This commentary was published in The Guardian on 01/05/2011
This is just a snippet from the list of culprits that the Libyan government wants you to believe are responsible for the recent violence in Libya.
Over the last two months we have seen the feeble attempts of the media arm of the Libyan regime try to disseminate pro-Gaddafi propaganda and enhance its stature both abroad and with Libyan civilians via the state television.
State TV broadcasts hours of talk shows every day inviting guests to talk about the current situation. They often have zero insight into the atrocities being committed and some well-known guests have even claimed that dead saints and demons fight amongst the ranks of Gaddafi's forces.

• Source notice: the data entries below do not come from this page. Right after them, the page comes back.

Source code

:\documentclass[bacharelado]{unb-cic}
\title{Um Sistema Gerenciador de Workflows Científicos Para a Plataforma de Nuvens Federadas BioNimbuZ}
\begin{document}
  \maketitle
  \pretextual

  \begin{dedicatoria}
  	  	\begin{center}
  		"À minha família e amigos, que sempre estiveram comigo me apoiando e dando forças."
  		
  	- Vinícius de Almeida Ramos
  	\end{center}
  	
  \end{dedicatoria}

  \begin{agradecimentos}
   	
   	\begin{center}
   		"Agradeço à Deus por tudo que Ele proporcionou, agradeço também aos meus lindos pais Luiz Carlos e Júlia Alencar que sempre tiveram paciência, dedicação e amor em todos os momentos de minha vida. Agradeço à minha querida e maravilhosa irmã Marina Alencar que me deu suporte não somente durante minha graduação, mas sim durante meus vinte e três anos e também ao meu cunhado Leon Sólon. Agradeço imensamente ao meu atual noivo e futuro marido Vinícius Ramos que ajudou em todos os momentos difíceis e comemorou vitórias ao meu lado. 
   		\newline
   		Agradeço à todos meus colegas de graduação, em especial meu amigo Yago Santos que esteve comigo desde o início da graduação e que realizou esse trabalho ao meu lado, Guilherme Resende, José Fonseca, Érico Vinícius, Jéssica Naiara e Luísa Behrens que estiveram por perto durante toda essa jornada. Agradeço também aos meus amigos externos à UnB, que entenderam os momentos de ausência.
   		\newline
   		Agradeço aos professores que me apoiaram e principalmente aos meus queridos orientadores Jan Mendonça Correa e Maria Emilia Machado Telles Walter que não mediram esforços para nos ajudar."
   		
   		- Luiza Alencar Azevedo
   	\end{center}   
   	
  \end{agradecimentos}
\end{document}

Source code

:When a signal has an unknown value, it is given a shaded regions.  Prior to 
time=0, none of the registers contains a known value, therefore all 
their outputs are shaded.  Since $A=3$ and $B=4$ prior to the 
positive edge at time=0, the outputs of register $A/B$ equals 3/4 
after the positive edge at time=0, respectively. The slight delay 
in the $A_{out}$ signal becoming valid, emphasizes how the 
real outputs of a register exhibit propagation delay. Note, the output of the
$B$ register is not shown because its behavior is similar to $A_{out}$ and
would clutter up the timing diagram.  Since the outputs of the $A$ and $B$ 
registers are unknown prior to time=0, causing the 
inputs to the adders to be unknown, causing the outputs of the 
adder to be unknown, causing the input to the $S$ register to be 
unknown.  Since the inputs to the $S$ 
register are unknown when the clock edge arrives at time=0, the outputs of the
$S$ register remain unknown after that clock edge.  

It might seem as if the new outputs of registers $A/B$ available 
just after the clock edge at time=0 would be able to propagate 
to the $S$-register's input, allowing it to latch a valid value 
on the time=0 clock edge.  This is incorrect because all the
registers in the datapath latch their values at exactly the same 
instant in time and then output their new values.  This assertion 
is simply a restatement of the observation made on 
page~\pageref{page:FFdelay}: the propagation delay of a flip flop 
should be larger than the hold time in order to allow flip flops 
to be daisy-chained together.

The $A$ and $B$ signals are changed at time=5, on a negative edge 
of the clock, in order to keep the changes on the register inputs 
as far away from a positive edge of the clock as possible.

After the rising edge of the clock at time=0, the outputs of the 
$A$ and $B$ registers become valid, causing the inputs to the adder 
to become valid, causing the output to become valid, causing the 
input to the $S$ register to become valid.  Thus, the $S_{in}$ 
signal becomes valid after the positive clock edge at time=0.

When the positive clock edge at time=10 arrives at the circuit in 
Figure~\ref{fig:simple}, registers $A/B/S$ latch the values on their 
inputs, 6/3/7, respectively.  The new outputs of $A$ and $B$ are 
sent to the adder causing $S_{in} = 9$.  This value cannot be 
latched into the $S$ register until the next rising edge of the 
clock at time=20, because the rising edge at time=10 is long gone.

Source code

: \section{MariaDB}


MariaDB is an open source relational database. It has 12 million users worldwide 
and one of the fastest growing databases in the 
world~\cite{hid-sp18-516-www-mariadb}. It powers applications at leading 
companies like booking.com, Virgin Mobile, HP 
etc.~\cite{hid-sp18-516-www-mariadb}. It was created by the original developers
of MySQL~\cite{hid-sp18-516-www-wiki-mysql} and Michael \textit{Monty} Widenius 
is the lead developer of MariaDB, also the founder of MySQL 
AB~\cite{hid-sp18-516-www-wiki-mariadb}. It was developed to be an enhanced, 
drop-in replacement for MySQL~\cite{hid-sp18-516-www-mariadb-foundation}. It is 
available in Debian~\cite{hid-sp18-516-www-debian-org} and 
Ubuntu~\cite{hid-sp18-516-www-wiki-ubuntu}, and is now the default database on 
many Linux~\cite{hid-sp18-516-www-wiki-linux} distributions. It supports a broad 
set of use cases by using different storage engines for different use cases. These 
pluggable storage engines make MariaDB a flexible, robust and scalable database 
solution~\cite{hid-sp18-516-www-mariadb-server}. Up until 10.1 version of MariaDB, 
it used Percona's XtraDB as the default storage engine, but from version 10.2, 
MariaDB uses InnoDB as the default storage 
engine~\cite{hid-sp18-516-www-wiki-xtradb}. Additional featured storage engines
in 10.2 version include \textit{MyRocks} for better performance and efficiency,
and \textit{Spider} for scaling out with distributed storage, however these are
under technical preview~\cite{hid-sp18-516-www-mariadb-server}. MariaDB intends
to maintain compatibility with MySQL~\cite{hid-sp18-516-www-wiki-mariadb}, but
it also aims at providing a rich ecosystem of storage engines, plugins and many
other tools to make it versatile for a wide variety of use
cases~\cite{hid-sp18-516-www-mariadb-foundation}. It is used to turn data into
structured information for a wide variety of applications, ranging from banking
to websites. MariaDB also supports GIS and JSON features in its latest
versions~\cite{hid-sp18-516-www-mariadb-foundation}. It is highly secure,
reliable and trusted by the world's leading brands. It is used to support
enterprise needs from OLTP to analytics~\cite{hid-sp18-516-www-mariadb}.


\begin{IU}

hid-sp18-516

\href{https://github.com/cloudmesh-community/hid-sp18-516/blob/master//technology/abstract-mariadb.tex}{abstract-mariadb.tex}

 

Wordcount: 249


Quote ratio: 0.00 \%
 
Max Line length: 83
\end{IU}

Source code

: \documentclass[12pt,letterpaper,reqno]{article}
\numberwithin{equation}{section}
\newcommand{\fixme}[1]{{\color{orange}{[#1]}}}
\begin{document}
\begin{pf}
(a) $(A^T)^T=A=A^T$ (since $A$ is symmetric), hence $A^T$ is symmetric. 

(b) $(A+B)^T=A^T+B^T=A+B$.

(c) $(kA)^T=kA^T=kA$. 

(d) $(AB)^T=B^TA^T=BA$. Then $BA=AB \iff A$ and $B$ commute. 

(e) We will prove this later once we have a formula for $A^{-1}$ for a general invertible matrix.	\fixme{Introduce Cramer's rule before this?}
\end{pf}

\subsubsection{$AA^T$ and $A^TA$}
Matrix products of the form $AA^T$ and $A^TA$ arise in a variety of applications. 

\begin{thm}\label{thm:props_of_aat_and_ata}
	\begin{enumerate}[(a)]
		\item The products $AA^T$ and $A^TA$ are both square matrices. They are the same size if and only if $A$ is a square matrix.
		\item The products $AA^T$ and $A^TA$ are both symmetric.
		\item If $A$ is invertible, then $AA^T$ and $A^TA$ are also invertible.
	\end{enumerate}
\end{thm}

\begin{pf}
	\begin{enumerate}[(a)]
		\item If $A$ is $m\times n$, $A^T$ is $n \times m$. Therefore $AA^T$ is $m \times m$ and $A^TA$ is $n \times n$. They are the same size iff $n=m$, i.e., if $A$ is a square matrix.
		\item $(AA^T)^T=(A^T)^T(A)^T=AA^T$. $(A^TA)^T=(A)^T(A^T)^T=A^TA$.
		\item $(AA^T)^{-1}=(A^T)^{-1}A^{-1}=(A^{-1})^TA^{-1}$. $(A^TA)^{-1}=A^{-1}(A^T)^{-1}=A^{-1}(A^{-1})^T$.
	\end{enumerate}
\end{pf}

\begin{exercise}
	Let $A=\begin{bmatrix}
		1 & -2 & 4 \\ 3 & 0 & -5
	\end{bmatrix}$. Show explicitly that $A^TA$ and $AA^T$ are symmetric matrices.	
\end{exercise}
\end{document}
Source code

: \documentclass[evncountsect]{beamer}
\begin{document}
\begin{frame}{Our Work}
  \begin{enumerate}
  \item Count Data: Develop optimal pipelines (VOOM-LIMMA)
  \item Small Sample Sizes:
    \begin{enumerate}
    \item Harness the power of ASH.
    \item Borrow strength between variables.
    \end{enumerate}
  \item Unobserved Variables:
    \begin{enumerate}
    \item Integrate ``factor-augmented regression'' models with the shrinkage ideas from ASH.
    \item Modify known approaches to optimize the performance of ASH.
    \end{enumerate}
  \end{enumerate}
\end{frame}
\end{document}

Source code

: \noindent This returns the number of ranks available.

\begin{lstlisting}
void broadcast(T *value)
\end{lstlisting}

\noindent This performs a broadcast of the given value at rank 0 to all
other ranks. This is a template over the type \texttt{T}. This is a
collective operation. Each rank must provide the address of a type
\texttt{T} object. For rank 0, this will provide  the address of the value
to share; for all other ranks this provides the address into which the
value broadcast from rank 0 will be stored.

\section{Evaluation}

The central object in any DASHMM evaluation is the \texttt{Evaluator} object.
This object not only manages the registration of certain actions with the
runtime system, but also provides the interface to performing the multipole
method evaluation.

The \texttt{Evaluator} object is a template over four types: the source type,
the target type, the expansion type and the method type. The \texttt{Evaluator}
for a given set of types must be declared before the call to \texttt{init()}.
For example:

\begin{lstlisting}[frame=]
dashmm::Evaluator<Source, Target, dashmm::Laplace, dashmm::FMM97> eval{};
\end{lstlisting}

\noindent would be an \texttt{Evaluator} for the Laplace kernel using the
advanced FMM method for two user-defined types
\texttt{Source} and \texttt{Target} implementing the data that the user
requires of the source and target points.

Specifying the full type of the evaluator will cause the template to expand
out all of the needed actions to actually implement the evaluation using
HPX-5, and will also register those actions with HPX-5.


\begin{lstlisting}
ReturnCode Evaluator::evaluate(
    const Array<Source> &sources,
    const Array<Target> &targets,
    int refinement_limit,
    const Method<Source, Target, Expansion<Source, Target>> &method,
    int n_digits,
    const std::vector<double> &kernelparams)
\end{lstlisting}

The Libyan TV anchor Hala Misrati is one of many of the regime's public faces who spew this sensationalist rubbish. Her recent highlights include a claim that al-Jazeera cameraman Hassan Ali Jaber, the first journalist to be killed during the conflict, was murdered by al-Jazeera itself. She also delivered a 10-minute tirade claiming Eman al-Obeidi was a prostitute and interrogated the captured Syrian journalist Rana Alakabani live on air for daring to mention on her tapped cellphone that she had to queue up for bread.
It seems that with every attempt to improve their public stature, they stumble over themselves even further – which is a shame considering that they have previously received expert consultancy from one of the world's leading PR firms. The Libyan government throughout this saga has shown itself to be incoherent and inconsistent.
For Libyan citizens, any actions or even thoughts that divulge from the party line are regarded as thought crime. Thought police (also known as the revolutionary guards) would punish such deplorable actions by taking those responsible to Room 101 never to be seen again. If we take the Orwellian analogy further, one can see parallels between Gaddafi and the dictator/pig in Animal Farm.
Then there is our favourite clown: government spokesman Musa Ibrahim.
According to him, the Libyan regime was planning a new constitution, political reform, free elections and a democracy. During an interview with CNN's Anderson Cooper, we saw him claim that Libyan revolutionaries are drugged up with hallucinatory pills. State TV even went further and tried to show evidence which turned out to be Tramadol – a drug whose side effects include drowsiness and constipation. Only this week, Musa Ibrahim showed his blind allegiance to Gaddafi by claiming that not even God can choose Gaddafi's future in Libya.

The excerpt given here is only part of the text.